Top of Available data

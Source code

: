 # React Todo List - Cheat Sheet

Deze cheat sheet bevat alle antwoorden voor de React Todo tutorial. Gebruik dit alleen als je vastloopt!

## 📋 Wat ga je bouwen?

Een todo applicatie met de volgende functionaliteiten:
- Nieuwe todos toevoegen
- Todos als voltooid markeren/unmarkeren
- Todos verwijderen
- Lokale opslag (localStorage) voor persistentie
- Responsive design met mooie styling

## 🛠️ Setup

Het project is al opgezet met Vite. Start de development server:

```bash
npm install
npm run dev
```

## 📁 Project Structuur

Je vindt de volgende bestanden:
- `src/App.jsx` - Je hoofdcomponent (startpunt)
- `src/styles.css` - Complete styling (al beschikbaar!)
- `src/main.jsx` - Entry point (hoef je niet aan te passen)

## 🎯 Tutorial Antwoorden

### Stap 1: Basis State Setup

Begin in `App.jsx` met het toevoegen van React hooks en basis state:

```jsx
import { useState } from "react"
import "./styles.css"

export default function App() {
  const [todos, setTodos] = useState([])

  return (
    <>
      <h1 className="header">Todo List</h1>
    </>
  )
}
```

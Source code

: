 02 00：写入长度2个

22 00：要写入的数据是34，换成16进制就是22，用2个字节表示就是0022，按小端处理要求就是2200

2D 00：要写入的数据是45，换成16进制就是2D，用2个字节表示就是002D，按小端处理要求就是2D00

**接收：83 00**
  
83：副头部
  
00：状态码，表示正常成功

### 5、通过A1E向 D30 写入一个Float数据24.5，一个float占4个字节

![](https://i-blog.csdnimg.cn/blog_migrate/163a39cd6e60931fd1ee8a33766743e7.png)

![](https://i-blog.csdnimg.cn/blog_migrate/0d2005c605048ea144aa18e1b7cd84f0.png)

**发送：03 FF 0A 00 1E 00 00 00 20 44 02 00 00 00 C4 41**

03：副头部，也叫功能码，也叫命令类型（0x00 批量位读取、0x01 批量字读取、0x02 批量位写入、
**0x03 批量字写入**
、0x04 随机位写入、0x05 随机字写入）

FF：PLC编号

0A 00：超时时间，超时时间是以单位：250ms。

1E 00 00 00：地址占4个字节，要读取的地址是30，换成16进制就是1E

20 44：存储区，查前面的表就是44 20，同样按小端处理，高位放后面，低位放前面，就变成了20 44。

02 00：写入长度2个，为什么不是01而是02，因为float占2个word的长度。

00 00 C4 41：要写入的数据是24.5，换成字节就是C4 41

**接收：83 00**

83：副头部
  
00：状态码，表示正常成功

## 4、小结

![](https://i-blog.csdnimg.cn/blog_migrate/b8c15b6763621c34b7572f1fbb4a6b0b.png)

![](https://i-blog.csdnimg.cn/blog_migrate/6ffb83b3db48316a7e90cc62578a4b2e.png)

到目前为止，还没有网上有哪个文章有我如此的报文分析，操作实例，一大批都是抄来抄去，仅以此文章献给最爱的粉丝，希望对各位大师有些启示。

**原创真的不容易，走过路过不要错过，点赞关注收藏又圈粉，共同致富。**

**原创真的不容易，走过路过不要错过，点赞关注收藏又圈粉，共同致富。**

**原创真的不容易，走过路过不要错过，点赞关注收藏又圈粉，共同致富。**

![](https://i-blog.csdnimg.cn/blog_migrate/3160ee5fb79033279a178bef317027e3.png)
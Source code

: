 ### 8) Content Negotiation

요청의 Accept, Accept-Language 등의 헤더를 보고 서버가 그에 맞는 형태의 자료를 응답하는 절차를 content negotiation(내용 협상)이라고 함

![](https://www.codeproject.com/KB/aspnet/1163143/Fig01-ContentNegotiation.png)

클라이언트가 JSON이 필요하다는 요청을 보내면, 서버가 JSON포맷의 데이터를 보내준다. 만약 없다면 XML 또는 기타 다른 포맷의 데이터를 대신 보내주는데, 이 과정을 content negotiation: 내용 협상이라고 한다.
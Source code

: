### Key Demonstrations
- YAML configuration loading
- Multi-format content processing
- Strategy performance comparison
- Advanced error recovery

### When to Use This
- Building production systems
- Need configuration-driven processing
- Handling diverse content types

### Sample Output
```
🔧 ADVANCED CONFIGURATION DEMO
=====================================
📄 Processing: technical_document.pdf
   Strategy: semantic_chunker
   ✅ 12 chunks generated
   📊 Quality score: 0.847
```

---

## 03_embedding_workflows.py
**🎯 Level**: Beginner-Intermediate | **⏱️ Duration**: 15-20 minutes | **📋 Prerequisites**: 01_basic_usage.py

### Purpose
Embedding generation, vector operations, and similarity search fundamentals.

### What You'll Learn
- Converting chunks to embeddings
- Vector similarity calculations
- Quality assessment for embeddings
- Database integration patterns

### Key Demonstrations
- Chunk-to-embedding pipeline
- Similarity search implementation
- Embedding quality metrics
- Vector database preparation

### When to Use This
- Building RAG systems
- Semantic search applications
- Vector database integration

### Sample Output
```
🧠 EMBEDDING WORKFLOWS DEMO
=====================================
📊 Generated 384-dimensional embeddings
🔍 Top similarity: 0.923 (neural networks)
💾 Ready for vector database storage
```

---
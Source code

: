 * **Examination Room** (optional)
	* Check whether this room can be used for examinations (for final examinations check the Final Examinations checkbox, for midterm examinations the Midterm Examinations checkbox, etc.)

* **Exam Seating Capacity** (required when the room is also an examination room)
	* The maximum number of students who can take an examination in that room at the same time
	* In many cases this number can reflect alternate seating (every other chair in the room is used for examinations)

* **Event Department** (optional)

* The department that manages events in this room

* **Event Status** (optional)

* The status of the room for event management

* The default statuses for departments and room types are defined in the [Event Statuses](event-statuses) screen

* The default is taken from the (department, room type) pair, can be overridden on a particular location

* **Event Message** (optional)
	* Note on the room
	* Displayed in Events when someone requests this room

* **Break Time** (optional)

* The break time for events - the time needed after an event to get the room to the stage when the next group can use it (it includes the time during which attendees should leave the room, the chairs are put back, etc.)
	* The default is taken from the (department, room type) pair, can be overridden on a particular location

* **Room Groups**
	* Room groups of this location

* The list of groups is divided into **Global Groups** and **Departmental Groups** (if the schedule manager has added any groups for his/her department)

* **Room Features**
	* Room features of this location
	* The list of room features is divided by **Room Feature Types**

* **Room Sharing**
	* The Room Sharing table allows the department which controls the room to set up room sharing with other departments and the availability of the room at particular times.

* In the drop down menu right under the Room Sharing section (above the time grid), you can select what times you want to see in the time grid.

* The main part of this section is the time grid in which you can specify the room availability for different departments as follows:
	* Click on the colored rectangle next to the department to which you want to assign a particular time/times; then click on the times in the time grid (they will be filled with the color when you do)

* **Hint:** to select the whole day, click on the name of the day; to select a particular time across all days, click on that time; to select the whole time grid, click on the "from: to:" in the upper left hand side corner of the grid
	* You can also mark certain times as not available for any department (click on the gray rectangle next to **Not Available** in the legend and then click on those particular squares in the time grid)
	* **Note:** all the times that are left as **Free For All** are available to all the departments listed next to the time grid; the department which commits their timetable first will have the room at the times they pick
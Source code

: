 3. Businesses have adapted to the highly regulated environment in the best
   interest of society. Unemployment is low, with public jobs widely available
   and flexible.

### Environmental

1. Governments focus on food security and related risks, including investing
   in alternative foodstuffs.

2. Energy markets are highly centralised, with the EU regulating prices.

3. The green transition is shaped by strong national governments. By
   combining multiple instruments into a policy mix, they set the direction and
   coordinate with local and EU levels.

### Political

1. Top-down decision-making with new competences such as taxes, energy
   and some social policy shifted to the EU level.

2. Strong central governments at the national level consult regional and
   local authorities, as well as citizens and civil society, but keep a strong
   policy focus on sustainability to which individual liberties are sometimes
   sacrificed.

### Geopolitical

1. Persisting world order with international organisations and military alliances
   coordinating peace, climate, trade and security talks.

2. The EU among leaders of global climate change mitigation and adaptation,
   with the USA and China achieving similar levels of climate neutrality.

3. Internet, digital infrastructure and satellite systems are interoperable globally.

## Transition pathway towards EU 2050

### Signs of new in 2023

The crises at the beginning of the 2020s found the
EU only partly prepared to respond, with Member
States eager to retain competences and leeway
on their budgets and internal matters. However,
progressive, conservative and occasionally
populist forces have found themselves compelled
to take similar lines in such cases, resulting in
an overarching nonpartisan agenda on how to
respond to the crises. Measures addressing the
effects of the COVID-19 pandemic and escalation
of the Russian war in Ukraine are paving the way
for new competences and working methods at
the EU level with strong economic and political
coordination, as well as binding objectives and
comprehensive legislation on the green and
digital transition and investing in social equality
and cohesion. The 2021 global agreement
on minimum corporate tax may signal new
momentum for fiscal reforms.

Bottom of Available data

What is needed – In the material above, transcribe exactly the lines beginning at the one with "in this room" and ending at the one with "The main part", both included.

Task result –
* The department that manages events in this room

* **Event Status** (optional)

* The status of the room for event management

* The default statuses for departments and room types are defined in the [Event Statuses](event-statuses) screen

* The default is taken from the (department, room type) pair, can be overridden on a particular location

* **Event Message** (optional)
	* Note on the room
	* Displayed in Events when someone requests this room

* **Break Time** (optional)

* The break time for events - the time needed after an event to get the room to the stage when the next group can use it (it includes the time during which attendees should leave the room, the chairs are put back, etc.)
	* The default is taken from the (department, room type) pair, can be overridden on a particular location

* **Room Groups**
	* Room groups of this location

* The list of groups is divided into **Global Groups** and **Departmental Groups** (if the schedule manager has added any groups for his/her department)

* **Room Features**
	* Room features of this location
	* The list of room features is divided by **Room Feature Types**

* **Room Sharing**
	* The Room Sharing table allows the department which controls the room to set up room sharing with other departments and the availability of the room at particular times.

* In the drop down menu right under the Room Sharing section (above the time grid), you can select what times you want to see in the time grid.

* The main part of this section is the time grid in which you can specify the room availability for different departments as follows:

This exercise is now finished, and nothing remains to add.